If you can guarantee that the total number of rows you have is a multiple of 5, dipping into numpy will be the most efficient way to solve this problem:
import numpy as np
import pandas as pd
data = np.arange(70).reshape(-1, 7)
df = pd.DataFrame(data, columns=[*'ABCDEFG'])
print(df)
A B C D E F G
0 0 1 2 3 4 5 6
1 7 8 9 10 11 12 13
2 14 15 16 17 18 19 20
3 21 22 23 24 25 26 27
4 28 29 30 31 32 33 34
5 35 36 37 38 39 40 41
6 42 43 44 45 46 47 48
7 49 50 51 52 53 54 55
8 56 57 58 59 60 61 62
9 63 64 65 66 67 68 69
out = pd.DataFrame(
df.to_numpy().reshape(-1, df.shape[1] * 5),
columns=[*df.columns] * 5
)
print(out)
A B C D E F G A B C D E F ... B C D E F G A B C D E F G
0 0 1 2 3 4 5 6 7 8 9 10 11 12 ... 22 23 24 25 26 27 28 29 30 31 32 33 34
1 35 36 37 38 39 40 41 42 43 44 45 46 47 ... 57 58 59 60 61 62 63 64 65 66 67 68 69
[2 rows x 35 columns]


You can do:
cols = [col for v in [df.columns.tolist()]*len(df) for col in v]
dfs = [df[i:min(i+5,len(df))].reset_index(drop=True) for i in range(0,len(df),5)]
df2 = pd.concat([pd.DataFrame(df.stack()).T for df in dfs])
df2.columns = cols
df2.reset_index(drop=True, inplace=True)


see if this helps answer your question
unstack turns the columns into rows, and once we have the data in a column, we just need it transposed. reset_index makes the resulting series into a dataframe. the original columns names are made into an index, so when we transpose we have the columns as you had stated in your columns.
df.unstack().reset_index().set_index('level_0')[[0]].T
level_0 A A A A A B B B B B ... F F F F F G G G G G
0 10 17 24 31 38 11 18 25 32 39 ... 15 22 29 36 43 16 23 30 37 44
vote and/or accept if the answer helps


the easiest way is to convert your dataframe to a numpy array, reshape it then cast it back to a new dataframe.
Edit:
data= # your dataframe
new_dataframe=pd.DataFrame(data.to_numpy().reshape(len(data)//5,-1),columns=np.tile(data.columns,5))
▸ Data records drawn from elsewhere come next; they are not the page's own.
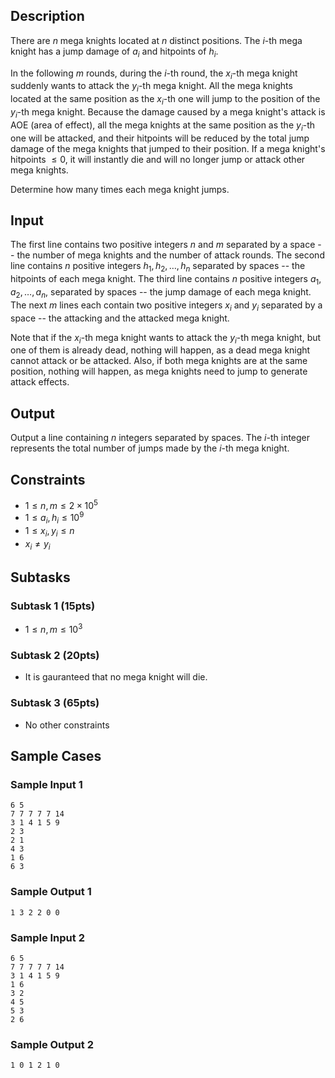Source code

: ## Description

There are $n$ mega knights located at $n$ distinct positions. The $i$-th mega knight has a jump damage of $a_i$ and hitpoints of $h_i$.

In the following $m$ rounds, during the $i$-th round, the $x_i$-th mega knight suddenly wants to attack the $y_i$-th mega knight. All the mega knights located at the same position as the $x_i$-th one will jump to the position of the $y_i$-th mega knight. Because the damage caused by a mega knight's attack is AOE (area of effect), all the mega knights at the same position as the $y_i$-th one will be attacked, and their hitpoints will be reduced by the total jump damage of the mega knights that jumped to their position. If a mega knight's hitpoints $\leq 0$, it will instantly die and will no longer jump or attack other mega knights.

Determine how many times each mega knight jumps.

## Input

The first line contains two positive integers $n$ and $m$ separated by a space -- the number of mega knights and the number of attack rounds.
The second line contains $n$ positive integers $h_1, h_2, \dots, h_n$ separated by spaces -- the hitpoints of each mega knight.
The third line contains $n$ positive integers $a_1, a_2, \dots, a_n$, separated by spaces -- the jump damage of each mega knight.
The next $m$ lines each contain two positive integers $x_i$ and $y_i$ separated by a space -- the attacking and the attacked mega knight.

Note that if the $x_i$-th mega knight wants to attack the $y_i$-th mega knight, but one of them is already dead, nothing will happen, as a dead mega knight cannot attack or be attacked. Also, if both mega knights are at the same position, nothing will happen, as mega knights need to jump to generate attack effects.

## Output

Output a line containing $n$ integers separated by spaces. The $i$-th integer represents the total number of jumps made by the $i$-th mega knight.

## Constraints

* $1\leq n, m\leq2\times10^5$
* $1\leq a_i, h_i\leq10^9$
* $1\leq x_i, y_i\leq n$
* $x_i\neq y_i$

## Subtasks

### Subtask 1 (15pts)

* $1\leq n, m\leq10^3$

### Subtask 2 (20pts)

* It is gauranteed that no mega knight will die.

### Subtask 3 (65pts)

* No other constraints

## Sample Cases

### Sample Input 1

```
6 5
7 7 7 7 7 14
3 1 4 1 5 9
2 3
2 1
4 3
1 6
6 3
```

### Sample Output 1

```
1 3 2 2 0 0
```

### Sample Input 2

```
6 5
7 7 7 7 7 14
3 1 4 1 5 9
1 6
3 2
4 5
5 3
2 6
```

### Sample Output 2

```
1 0 1 2 1 0
```

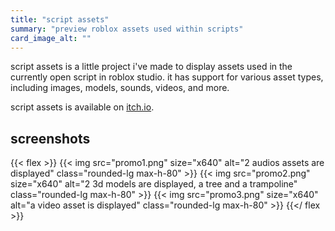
 ```yaml
---
title: "script assets"
summary: "preview roblox assets used within scripts"
card_image_alt: ""
---
```


script assets is a little project i've made to display assets used in the currently open script in roblox studio. it has support for various asset types, including images, models, sounds, videos, and more. 

script assets is available on [itch.io](https://phoebethewitch.itch.io/script-assets).

## screenshots

{{< flex >}}
{{< img src="promo1.png" size="x640" alt="2 audios assets are displayed" class="rounded-lg max-h-80" >}}
{{< img src="promo2.png" size="x640" alt="2 3d models are displayed, a tree and a trampoline" class="rounded-lg max-h-80" >}}
{{< img src="promo3.png" size="x640" alt="a video asset is displayed" class="rounded-lg max-h-80" >}}
{{</ flex >}}
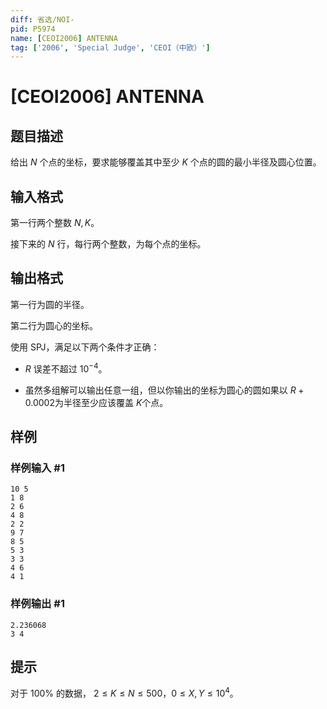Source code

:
 ```yaml
---
diff: 省选/NOI-
pid: P5974
name: [CEOI2006] ANTENNA
tag: ['2006', 'Special Judge', 'CEOI（中欧）']
---
```

# [CEOI2006] ANTENNA
## 题目描述

给出 $N$ 个点的坐标，要求能够覆盖其中至少 $K$ 个点的圆的最小半径及圆心位置。
## 输入格式

第一行两个整数 $N,K$。

接下来的 $N$ 行，每行两个整数，为每个点的坐标。
## 输出格式

第一行为圆的半径。

第二行为圆心的坐标。

使用 SPJ，满足以下两个条件才正确：

- $R$ 误差不超过 $10^{-4}$。

- 虽然多组解可以输出任意一组，但以你输出的坐标为圆心的圆如果以 $R+0.0002$为半径至少应该覆盖 $K$个点。
## 样例

### 样例输入 #1
```
10 5 
1 8 
2 6 
4 8 
2 2 
9 7 
8 5 
5 3 
3 3 
4 6 
4 1 
```
### 样例输出 #1
```
2.236068 
3 4 
```
## 提示

对于 $100\%$ 的数据， $2\le K\le N\le 500$，$0\le X,Y\le 10^4$。
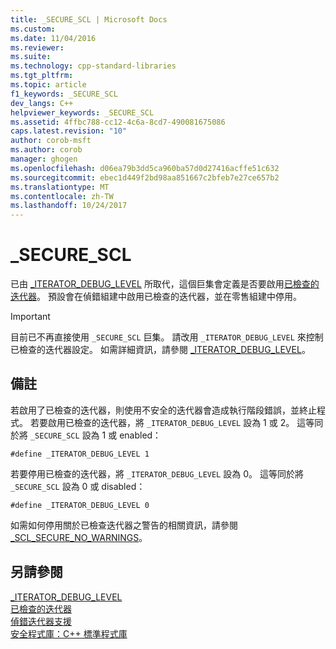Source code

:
 ```yaml
---
title: _SECURE_SCL | Microsoft Docs
ms.custom: 
ms.date: 11/04/2016
ms.reviewer: 
ms.suite: 
ms.technology: cpp-standard-libraries
ms.tgt_pltfrm: 
ms.topic: article
f1_keywords: _SECURE_SCL
dev_langs: C++
helpviewer_keywords: _SECURE_SCL
ms.assetid: 4ffbc788-cc12-4c6a-8cd7-490081675086
caps.latest.revision: "10"
author: corob-msft
ms.author: corob
manager: ghogen
ms.openlocfilehash: d06ea79b3dd5ca960ba57d0d27416acffe51c632
ms.sourcegitcommit: ebec1d449f2bd98aa851667c2bfeb7e27ce657b2
ms.translationtype: MT
ms.contentlocale: zh-TW
ms.lasthandoff: 10/24/2017
---
```

# <a name="securescl"></a>_SECURE_SCL
  
已由 [_ITERATOR_DEBUG_LEVEL](../standard-library/iterator-debug-level.md) 所取代，這個巨集會定義是否要啟用[已檢查的迭代器](../standard-library/checked-iterators.md)。 預設會在偵錯組建中啟用已檢查的迭代器，並在零售組建中停用。  
  
> [!IMPORTANT]
> 目前已不再直接使用 `_SECURE_SCL` 巨集。 請改用 `_ITERATOR_DEBUG_LEVEL` 來控制已檢查的迭代器設定。 如需詳細資訊，請參閱 [_ITERATOR_DEBUG_LEVEL](../standard-library/iterator-debug-level.md)。  
  
## <a name="remarks"></a>備註  
  
若啟用了已檢查的迭代器，則使用不安全的迭代器會造成執行階段錯誤，並終止程式。 若要啟用已檢查的迭代器，將 `_ITERATOR_DEBUG_LEVEL` 設為 1 或 2。 這等同於將 `_SECURE_SCL` 設為 1 或 enabled：  
  
```  
#define _ITERATOR_DEBUG_LEVEL 1  
```  
  
若要停用已檢查的迭代器，將 `_ITERATOR_DEBUG_LEVEL` 設為 0。 這等同於將 `_SECURE_SCL` 設為 0 或 disabled：  
  
```  
#define _ITERATOR_DEBUG_LEVEL 0  
```  
  
如需如何停用關於已檢查迭代器之警告的相關資訊，請參閱 [_SCL_SECURE_NO_WARNINGS](../standard-library/scl-secure-no-warnings.md)。  
  
## <a name="see-also"></a>另請參閱  
[_ITERATOR_DEBUG_LEVEL](../standard-library/iterator-debug-level.md)   
[已檢查的迭代器](../standard-library/checked-iterators.md)   
[偵錯迭代器支援](../standard-library/debug-iterator-support.md)   
[安全程式庫：C++ 標準程式庫](../standard-library/safe-libraries-cpp-standard-library.md)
Stacking and unstacking data in pandas
Data in tables are often presented multiple ways. Long form ("tidy data") refers to data that are stacked in a couple of columns. One of the columns will have categorical indicators about the values. In contrast, wide form ("stacked data") is where each category has it's own column.
In your example, you present the wide form of data, and you're trying to get it into long form. The pandas.melt, pandas.groupby, pandas.pivot, pandas.stack, pandas.unstack, and pandas.reset_index are the functions that help convert between these forms.
Start with your original dataframe:
df = pd.DataFrame({
'A' : [10, 17, 24, 31, 38],
'B' : [11, 18, 25, 32, 39],
'C' : [12, 19, 26, 33, 40],
'D' : [13, 20, 27, 34, 41],
'E' : [14, 21, 28, 35, 42],
'F' : [15, 22, 29, 36, 43],
'G' : [16, 23, 30, 37, 44]})
A B C D E F G
0 10 11 12 13 14 15 16
1 17 18 19 20 21 22 23
2 24 25 26 27 28 29 30
3 31 32 33 34 35 36 37
4 38 39 40 41 42 43 44
Use pandas.melt to convert it to long form, then sort to get it how you requested the data: The ignore index option helps us to get it back to wide form later.
melted_df = df.melt(ignore_index=False).sort_values(by='value')
variable value
0 A 10
0 B 11
0 C 12
0 D 13
0 E 14
0 F 15
0 G 16
1 A 17
1 B 18
...
Use groupby, unstack, and reset_index to convert it back to wide form. This is often a much more difficult process that relies on grouping by the value stacked column, other columns, index, and stacked variable and then unstacking and resetting the index.
(melted_df
.reset_index() # puts the index values into a column called 'index'
.groupby(['index','variable']) #groups by the index and the variable
.value #selects the value column in each of the groupby objects
.mean() #since there is only one item per group, it only aggregates one item
.unstack() #this sets the first item of the multi-index to columns
.reset_index() #fix the index
.set_index('index') #set index
)
A B C D E F G
0 10 11 12 13 14 15 16
1 17 18 19 20 21 22 23
2 24 25 26 27 28 29 30
3 31 32 33 34 35 36 37
4 38 39 40 41 42 43 44
This stuff can be quite difficult and requires trial and error. I would recommend making a smaller version of your problems and mess with them. This way you can figure out how the functions are working.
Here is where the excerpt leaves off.